| Exercise brief |
Among the records that follow, find the line with "- Document - Batch;" and the line with "- Descrizione: Un processo produttivo di tipo". Set down those lines and all lines between them exactly, without adding anything.

| Task material |
▶

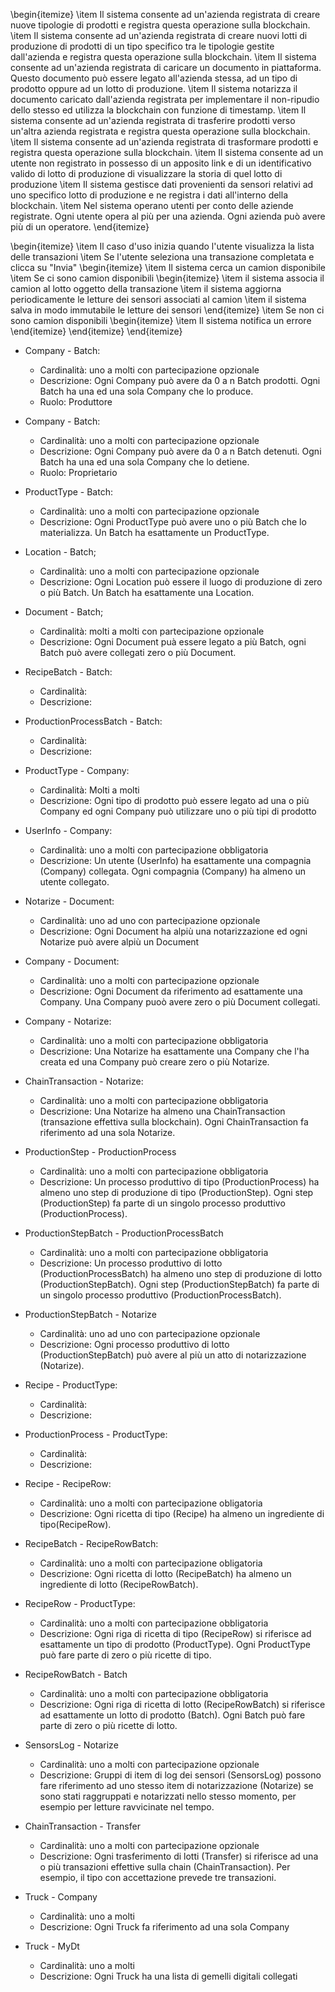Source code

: \begin{itemize}
  \item Il sistema consente ad un'azienda registrata di creare nuove tipologie di prodotti e registra questa operazione sulla blockchain.
  \item Il sistema consente ad un'azienda registrata di creare nuovi lotti di produzione di prodotti di un tipo specifico tra le tipologie gestite dall'azienda e registra questa operazione sulla blockchain.
  \item Il sistema consente ad un'azienda registrata di caricare un documento in piattaforma. Questo documento può essere legato all'azienda stessa, ad un tipo di prodotto oppure ad un lotto di produzione.
  \item Il sistema notarizza il documento caricato dall'azienda registrata per implementare il non-ripudio dello stesso ed utilizza la blockchain con funzione di timestamp.
  \item Il sistema consente ad un'azienda registrata di trasferire prodotti verso un'altra azienda registrata e registra questa operazione sulla blockchain.
  \item Il sistema consente ad un'azienda registrata di trasformare prodotti e registra questa operazione sulla blockchain.
  \item Il sistema consente ad un utente non registrato in possesso di un apposito link e di un identificativo valido di lotto di produzione di visualizzare la storia di quel lotto di produzione
  \item Il sistema gestisce dati provenienti da sensori relativi ad uno specifico lotto di produzione e ne registra i dati all'interno della blockchain.
  \item Nel sistema operano utenti per conto delle aziende registrate. Ogni utente opera al più per una azienda. Ogni azienda può avere più di un operatore.
\end{itemize}


\begin{itemize}
\item Il caso d'uso inizia quando l'utente visualizza la lista delle transazioni
\item Se l'utente seleziona una transazione completata e clicca su "Invia"
  \begin{itemize}
  \item Il sistema cerca un camion disponibile
  \item Se ci sono camion disponibili
    \begin{itemize}
    \item il sistema associa il camion al lotto oggetto della transazione
    \item il sistema aggiorna periodicamente le letture dei sensori associati al camion
    \item il sistema salva in modo immutabile le letture dei sensori
    \end{itemize}
  \item Se non ci sono camion disponibili 
    \begin{itemize}
    \item Il sistema notifica un errore
    \end{itemize}
  \end{itemize}
\end{itemize}




- Company - Batch:
  - Cardinalità: uno a molti con partecipazione opzionale
  - Descrizione: Ogni Company può avere da 0 a n Batch prodotti. Ogni Batch ha una ed una sola Company che lo produce.
  - Ruolo: Produttore

- Company - Batch:
  - Cardinalità: uno a molti con partecipazione opzionale
  - Descrizione: Ogni Company può avere da 0 a n Batch detenuti. Ogni Batch ha una ed una sola Company che lo detiene. 
  - Ruolo: Proprietario

- ProductType - Batch:
  - Cardinalità: uno a molti con partecipazione opzionale
  - Descrizione: Ogni ProductType può avere uno o più Batch che lo materializza. Un Batch ha esattamente un ProductType.

- Location - Batch;
  - Cardinalità: uno a molti con partecipazione opzionale
  - Descrizione: Ogni Location può essere il luogo di produzione di zero o più Batch. Un Batch ha esattamente una Location.

- Document - Batch;
  - Cardinalità: molti a molti con partecipazione opzionale
  - Descrizione: Ogni Document puà essere legato a più Batch, ogni Batch può avere collegati zero o più Document.

- RecipeBatch - Batch:
  - Cardinalità: 
  - Descrizione: 

- ProductionProcessBatch - Batch:
  - Cardinalità: 
  - Descrizione:  

- ProductType - Company:
  - Cardinalità: Molti a molti
  - Descrizione: Ogni tipo di prodotto può essere legato ad una o più Company ed ogni Company può utilizzare uno o più tipi di prodotto

- UserInfo - Company:
  - Cardinalità: uno a molti con partecipazione obbligatoria
  - Descrizione: Un utente (UserInfo) ha esattamente una compagnia (Company) collegata. Ogni compagnia (Company) ha almeno un utente collegato.

- Notarize - Document:
  - Cardinalità: uno ad uno con partecipazione opzionale
  - Descrizione: Ogni Document ha alpiù una notarizzazione ed ogni Notarize può avere alpiù un Document

- Company - Document: 
  - Cardinalità: uno a molti con partecipazione opzionale
  - Descrizione: Ogni Document da riferimento ad esattamente una Company. Una Company puoò avere zero o più Document collegati.

- Company - Notarize:
  - Cardinalità: uno a molti con partecipazione obbligatoria
  - Descrizione: Una Notarize ha esattamente una Company che l'ha creata ed una Company può creare zero o più Notarize.

- ChainTransaction - Notarize:
  - Cardinalità: uno a molti con partecipazione obbligatoria
  - Descrizione: Una Notarize ha almeno una ChainTransaction (transazione effettiva sulla blockchain). Ogni ChainTransaction fa riferimento ad una sola Notarize.

- ProductionStep - ProductionProcess
  - Cardinalità: uno a molti con partecipazione obbligatoria
  - Descrizione: Un processo produttivo di tipo (ProductionProcess) ha almeno uno step di produzione di tipo (ProductionStep). Ogni step (ProductionStep) fa parte di un singolo processo produttivo (ProductionProcess).

- ProductionStepBatch - ProductionProcessBatch
  - Cardinalità: uno a molti con partecipazione obbligatoria
  - Descrizione: Un processo produttivo di lotto (ProductionProcessBatch) ha almeno uno step di produzione di lotto (ProductionStepBatch). Ogni step (ProductionStepBatch) fa parte di un singolo processo produttivo (ProductionProcessBatch).

- ProductionStepBatch - Notarize
  - Cardinalità: uno ad uno con partecipazione opzionale
  - Descrizione: Ogni processo produttivo di lotto (ProductionStepBatch) può avere al più un atto di notarizzazione (Notarize).

- Recipe - ProductType:
  - Cardinalità: 
  - Descrizione: 

- ProductionProcess - ProductType:
  - Cardinalità: 
  - Descrizione:  

- Recipe - RecipeRow:
  - Cardinalità: uno a molti con partecipazione obligatoria
  - Descrizione: Ogni ricetta di tipo (Recipe) ha almeno un ingrediente di tipo(RecipeRow).

- RecipeBatch - RecipeRowBatch:
  - Cardinalità: uno a molti con partecipazione obligatoria
  - Descrizione: Ogni ricetta di lotto (RecipeBatch) ha almeno un ingrediente di lotto (RecipeRowBatch).

- RecipeRow - ProductType:
  - Cardinalità: uno a molti con partecipazione obbligatoria
  - Descrizione: Ogni riga di ricetta di tipo (RecipeRow) si riferisce ad esattamente un tipo di prodotto (ProductType). Ogni ProductType può fare parte di zero o più ricette di tipo.

- RecipeRowBatch - Batch
  - Cardinalità: uno a molti con partecipazione obbligatoria
  - Descrizione: Ogni riga di ricetta di lotto (RecipeRowBatch) si riferisce ad esattamente un lotto di prodotto (Batch). Ogni Batch può fare parte di zero o più ricette di lotto.

- SensorsLog - Notarize
  - Cardinalità: uno a molti con partecipazione opzionale
  - Descrizione: Gruppi di item di log dei sensori (SensorsLog) possono fare riferimento ad uno stesso item di notarizzazione (Notarize) se sono stati raggruppati e notarizzati nello stesso momento, per esempio per letture ravvicinate nel tempo.

- ChainTransaction - Transfer
  - Cardinalità: uno a molti con partecipazione opzionale
  - Descrizione: Ogni trasferimento di lotti (Transfer) si riferisce ad una o più transazioni effettive sulla chain (ChainTransaction). Per esempio, il tipo con accettazione prevede tre transazioni. 

- Truck - Company
  - Cardinalità: uno a molti
  - Descrizione: Ogni Truck fa riferimento ad una sola Company

- Truck - MyDt
  - Cardinalità: uno a molti
  - Descrizione: Ogni Truck ha una lista di gemelli digitali collegati 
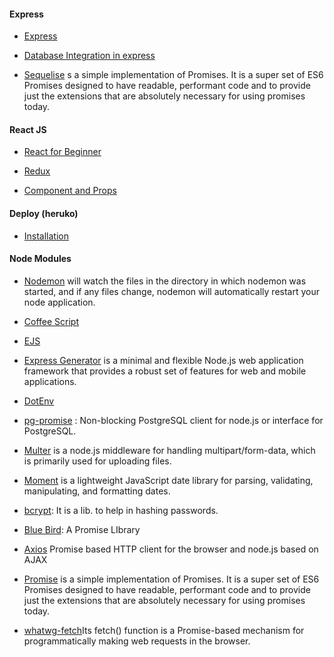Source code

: #### Express

- [Express](http://expressjs.com/en/api.html)

- [Database Integration in express](https://expressjs.com/en/guide/database-integration.html#postgresql)

- [Sequelise](http://docs.sequelizejs.com/) 
s a simple implementation of Promises. It is a super set of ES6 Promises designed to have readable, performant code and to provide just the extensions that are absolutely necessary for using promises today.


#### React JS

- [React for Beginner](https://reactjs.org/docs/hello-world.html)
- [Redux](http://redux.js.org/docs/basics/UsageWithReact.html)

- [Component and Props](https://reactjs.org/docs/components-and-props.html)

#### Deploy (heruko)
- [Installation](https://devcenter.heroku.com/articles/heroku-cli#debian-ubuntu)
#### Node Modules

- [Nodemon](https://www.npmjs.com/package/nodemon)  will watch the files in the directory in which nodemon was started, and if any files change, nodemon will automatically restart your node application.

- [Coffee Script](http://coffeescript.org/)

- [EJS](https://www.npmjs.com/package/ejs)

- [Express Generator](https://expressjs.com/en/starter/generator.html)  is a minimal and flexible Node.js web application framework that provides a robust set of features for web and mobile applications. 

- [DotEnv](https://www.npmjs.com/package/dotenv-extended) 

- [pg-promise](https://www.npmjs.com/package/pg-promise) : Non-blocking PostgreSQL client for node.js or interface for PostgreSQL.

- [Multer](https://www.npmjs.com/package/multer)   is a node.js middleware for handling multipart/form-data, which is primarily used for uploading files. 

- [Moment](https://www.npmjs.com/package/moment)  is a lightweight JavaScript date library for parsing, validating, manipulating, and formatting dates.

- [bcrypt](https://www.npmjs.com/package/bcrypt): It is a lib. to help in hashing passwords.
- [Blue Bird](http://bluebirdjs.com/docs/why-promises.html): A Promise LIbrary
- [Axios](https://www.npmjs.com/package/axios) Promise based HTTP client for the browser and node.js based on AJAX
- [Promise](https://www.npmjs.com/package/promise) is a simple implementation of Promises. It is a super set of ES6 Promises designed to have readable, performant code and to provide just the extensions that are absolutely necessary for using promises today.

- [whatwg-fetch](https://www.npmjs.com/package/whatwg-fetch)Its fetch() function is a Promise-based mechanism for programmatically making web requests in the browser.

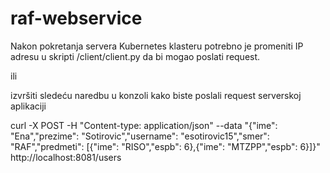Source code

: # raf-webservice

Nakon pokretanja servera Kubernetes klasteru potrebno je promeniti IP adresu u skripti /client/client.py da bi mogao poslati request.

ili

izvršiti sledeću naredbu u konzoli kako biste poslali request serverskoj aplikaciji

curl -X POST -H "Content-type: application/json" --data "{\"ime\": \"Ena\",\"prezime\": \"Sotirovic\",\"username\": \"esotirovic15\",\"smer\": \"RAF\",\"predmeti\": [{\"ime\": \"RISO\",\"espb\": 6},{\"ime\": \"MTZPP\",\"espb\": 6}]}" http://localhost:8081/users
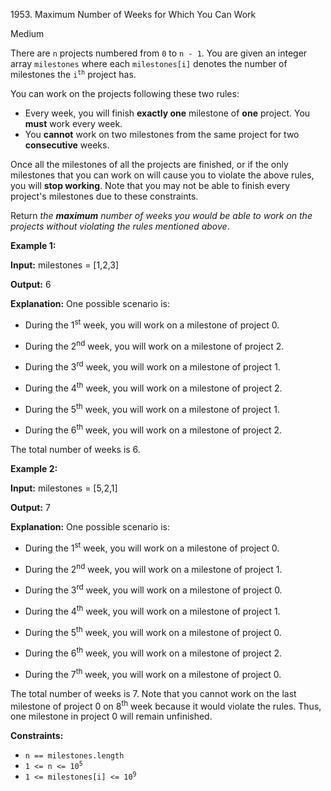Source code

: 1953\. Maximum Number of Weeks for Which You Can Work

Medium

There are `n` projects numbered from `0` to `n - 1`. You are given an integer array `milestones` where each `milestones[i]` denotes the number of milestones the <code>i<sup>th</sup></code> project has.

You can work on the projects following these two rules:

*   Every week, you will finish **exactly one** milestone of **one** project. You **must** work every week.
*   You **cannot** work on two milestones from the same project for two **consecutive** weeks.

Once all the milestones of all the projects are finished, or if the only milestones that you can work on will cause you to violate the above rules, you will **stop working**. Note that you may not be able to finish every project's milestones due to these constraints.

Return _the **maximum** number of weeks you would be able to work on the projects without violating the rules mentioned above_.

**Example 1:**

**Input:** milestones = [1,2,3]

**Output:** 6

**Explanation:** One possible scenario is: 

- During the 1<sup>st</sup> week, you will work on a milestone of project 0. 

- During the 2<sup>nd</sup> week, you will work on a milestone of project 2. 

- During the 3<sup>rd</sup> week, you will work on a milestone of project 1. 

- During the 4<sup>th</sup> week, you will work on a milestone of project 2. 

- During the 5<sup>th</sup> week, you will work on a milestone of project 1. 

- During the 6<sup>th</sup> week, you will work on a milestone of project 2. 
  
The total number of weeks is 6.

**Example 2:**

**Input:** milestones = [5,2,1]

**Output:** 7

**Explanation:** One possible scenario is: 

- During the 1<sup>st</sup> week, you will work on a milestone of project 0. 

- During the 2<sup>nd</sup> week, you will work on a milestone of project 1. 

- During the 3<sup>rd</sup> week, you will work on a milestone of project 0. 

- During the 4<sup>th</sup> week, you will work on a milestone of project 1. 

- During the 5<sup>th</sup> week, you will work on a milestone of project 0. 

- During the 6<sup>th</sup> week, you will work on a milestone of project 2. 

- During the 7<sup>th</sup> week, you will work on a milestone of project 0. 
  
The total number of weeks is 7. Note that you cannot work on the last milestone of project 0 on 8<sup>th</sup> week because it would violate the rules. Thus, one milestone in project 0 will remain unfinished.

**Constraints:**

*   `n == milestones.length`
*   <code>1 <= n <= 10<sup>5</sup></code>
*   <code>1 <= milestones[i] <= 10<sup>9</sup></code>
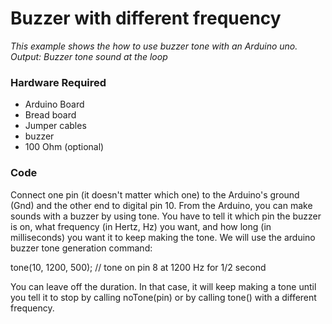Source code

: # Buzzer with different frequency

*This example shows the how to use buzzer tone with an Arduino uno.
Output: Buzzer tone sound at the loop*

### Hardware Required

- Arduino Board
- Bread board
- Jumper cables
- buzzer
- 100 Ohm (optional)


### Code

Connect one pin (it doesn't matter which one) to the Arduino's ground (Gnd) and the other end to digital pin 10. From the Arduino, you can make sounds with a buzzer by using tone. You have to tell it which pin the buzzer is on, what frequency (in Hertz, Hz) you want, and how long (in milliseconds) you want it to keep making the tone. We will use the arduino buzzer tone generation command:

tone(10, 1200, 500); // tone on pin 8 at 1200 Hz for 1/2 second

You can leave off the duration. In that case, it will keep making a tone until you tell it to stop by calling noTone(pin) or by calling tone() with a different frequency.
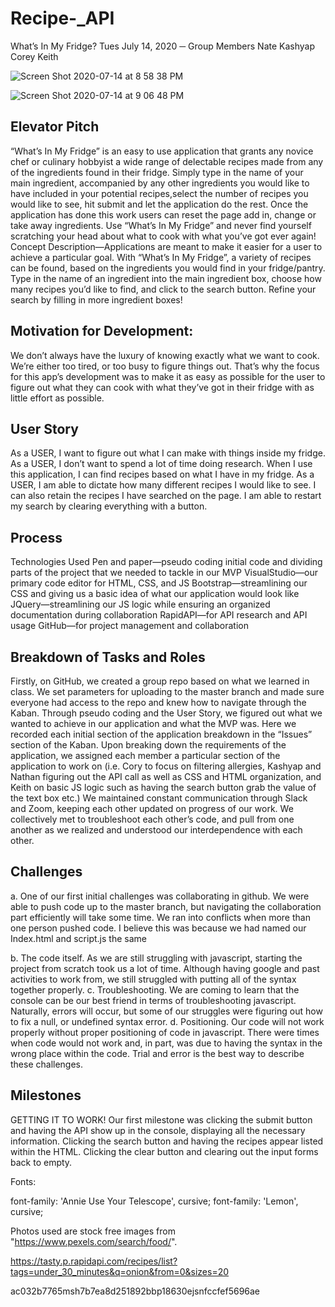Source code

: # Recipe-_API
What’s In My Fridge?
Tues July 14, 2020
─
Group Members
Nate
Kashyap
Corey
Keith

![Screen Shot 2020-07-14 at 8 58 38 PM](https://user-images.githubusercontent.com/63524583/87491017-0fce1b80-c615-11ea-9721-8fa11553f3a4.png)

![Screen Shot 2020-07-14 at 9 06 48 PM](https://user-images.githubusercontent.com/63524583/87491408-0b563280-c616-11ea-84c5-9a681b9dd331.png)

## Elevator Pitch
“What’s In My Fridge” is an easy to use application that grants any novice chef or culinary hobbyist a wide range of delectable recipes made from any of the ingredients found in their fridge.  Simply type in the name of your main ingredient, accompanied by any other ingredients you would like to have included in your potential recipes,select the number of recipes you would like to see, hit submit and let the application do the rest.  Once the application has done this work users can reset the page add in, change or take away ingredients.  Use “What’s In My Fridge” and never find yourself scratching your head about what to cook with what you’ve got ever again!
Concept
Description—Applications are meant to make it easier for a user to achieve a particular goal. With “What’s In My Fridge”, a variety of recipes can be found, based on the ingredients you would find in your fridge/pantry.  Type in the name of an ingredient into the main ingredient box, choose how many recipes you’d like to find, and click to the search button. Refine your search by filling in more ingredient boxes!



## Motivation for Development:
We don’t always have the luxury of knowing exactly what we want to cook.  We’re either too tired, or too busy to figure things out.  That’s why the focus for this app’s development was to make it as easy as possible for the user to figure out what they can cook with what they’ve got in their fridge with as little effort as possible.



## User Story
As a USER, I want to figure out what I can make with things inside my fridge.
As a USER, I don’t want to spend a lot of time doing research.
When I use this application, I can find recipes based on what I have in my fridge.
As a USER,  I am  able to dictate how many different recipes I would like to see.
I can also retain the recipes I have searched on the page.
I am able to restart my search by clearing everything with a button. 




## Process
Technologies Used
Pen and paper—pseudo coding initial code and dividing parts of the project that we needed to tackle in our MVP
VisualStudio—our primary code editor for HTML, CSS, and JS
Bootstrap—streamlining our CSS and giving us a basic idea of what our application would look like
JQuery—streamlining our JS logic while ensuring an organized documentation during collaboration
RapidAPI—for API research and API usage
GitHub—for project management and collaboration


## Breakdown of Tasks and Roles
Firstly, on GitHub, we created a group repo based on what we learned in class.  We set parameters for uploading to the master branch and made sure everyone had access to the repo and knew how to navigate through the Kaban. 
Through pseudo coding and the User Story, we figured out what we wanted to achieve in our application and what the MVP was. Here we recorded each initial section of the application breakdown in the “Issues” section of the Kaban. 
Upon breaking down the requirements of the application, we assigned each member a particular section of the application to work on (i.e. Cory to focus on filtering allergies, Kashyap and Nathan figuring out the API call as well as CSS and HTML organization, and Keith on basic JS logic such as having the search button grab the value of the text box etc.)
We maintained constant communication through Slack and Zoom, keeping each other updated on progress of our work.  We collectively met to troubleshoot each other’s code, and pull from one another as we realized and understood our interdependence with each other.


## Challenges

a. One of our first initial challenges was collaborating in github. We were able to push code up to the master branch, but navigating the collaboration part efficiently will take some time. We ran into conflicts when more than one person pushed code. I believe this was because we had named our Index.html and script.js the same

b. The code itself.  As we are still struggling with javascript, starting the project from scratch took us a lot of time. Although having google and past activities to work from, we still struggled with putting all of the syntax together properly. 
c. Troubleshooting. We are coming to learn that the console can be our best friend in terms of troubleshooting javascript. Naturally, errors will occur, but some of our struggles were figuring out how to fix a null, or undefined syntax error. 
d. Positioning. Our code will not work properly without proper positioning of code in javascript.  There were times when code would not work and, in part, was due to having the syntax in the wrong place within the code. Trial and error is the best way to describe these challenges. 




## Milestones
GETTING IT TO WORK!
Our first milestone was clicking the submit button and having the API show up in the console, displaying all the necessary information.
Clicking the search button and having the recipes appear listed within the HTML.
Clicking the clear button and clearing out the input forms back to empty.

Fonts: <link href="https://fonts.googleapis.com/css2?family=Annie+Use+Your+Telescope&family=Lemon&display=swap" rel="stylesheet">

font-family: 'Annie Use Your Telescope', cursive;
font-family: 'Lemon', cursive;


Photos used are stock free images from "https://www.pexels.com/search/food/".

https://tasty.p.rapidapi.com/recipes/list?tags=under_30_minutes&q=onion&from=0&sizes=20

ac032b7765msh7b7ea8d251892bbp18630ejsnfccfef5696ae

◀

| Answer section |
- Document - Batch;
  - Cardinalità: molti a molti con partecipazione opzionale
  - Descrizione: Ogni Document puà essere legato a più Batch, ogni Batch può avere collegati zero o più Document.

- RecipeBatch - Batch:
  - Cardinalità: 
  - Descrizione: 

- ProductionProcessBatch - Batch:
  - Cardinalità: 
  - Descrizione:  

- ProductType - Company:
  - Cardinalità: Molti a molti
  - Descrizione: Ogni tipo di prodotto può essere legato ad una o più Company ed ogni Company può utilizzare uno o più tipi di prodotto

- UserInfo - Company:
  - Cardinalità: uno a molti con partecipazione obbligatoria
  - Descrizione: Un utente (UserInfo) ha esattamente una compagnia (Company) collegata. Ogni compagnia (Company) ha almeno un utente collegato.

- Notarize - Document:
  - Cardinalità: uno ad uno con partecipazione opzionale
  - Descrizione: Ogni Document ha alpiù una notarizzazione ed ogni Notarize può avere alpiù un Document

- Company - Document: 
  - Cardinalità: uno a molti con partecipazione opzionale
  - Descrizione: Ogni Document da riferimento ad esattamente una Company. Una Company puoò avere zero o più Document collegati.

- Company - Notarize:
  - Cardinalità: uno a molti con partecipazione obbligatoria
  - Descrizione: Una Notarize ha esattamente una Company che l'ha creata ed una Company può creare zero o più Notarize.

- ChainTransaction - Notarize:
  - Cardinalità: uno a molti con partecipazione obbligatoria
  - Descrizione: Una Notarize ha almeno una ChainTransaction (transazione effettiva sulla blockchain). Ogni ChainTransaction fa riferimento ad una sola Notarize.

- ProductionStep - ProductionProcess
  - Cardinalità: uno a molti con partecipazione obbligatoria
  - Descrizione: Un processo produttivo di tipo (ProductionProcess) ha almeno uno step di produzione di tipo (ProductionStep). Ogni step (ProductionStep) fa parte di un singolo processo produttivo (ProductionProcess).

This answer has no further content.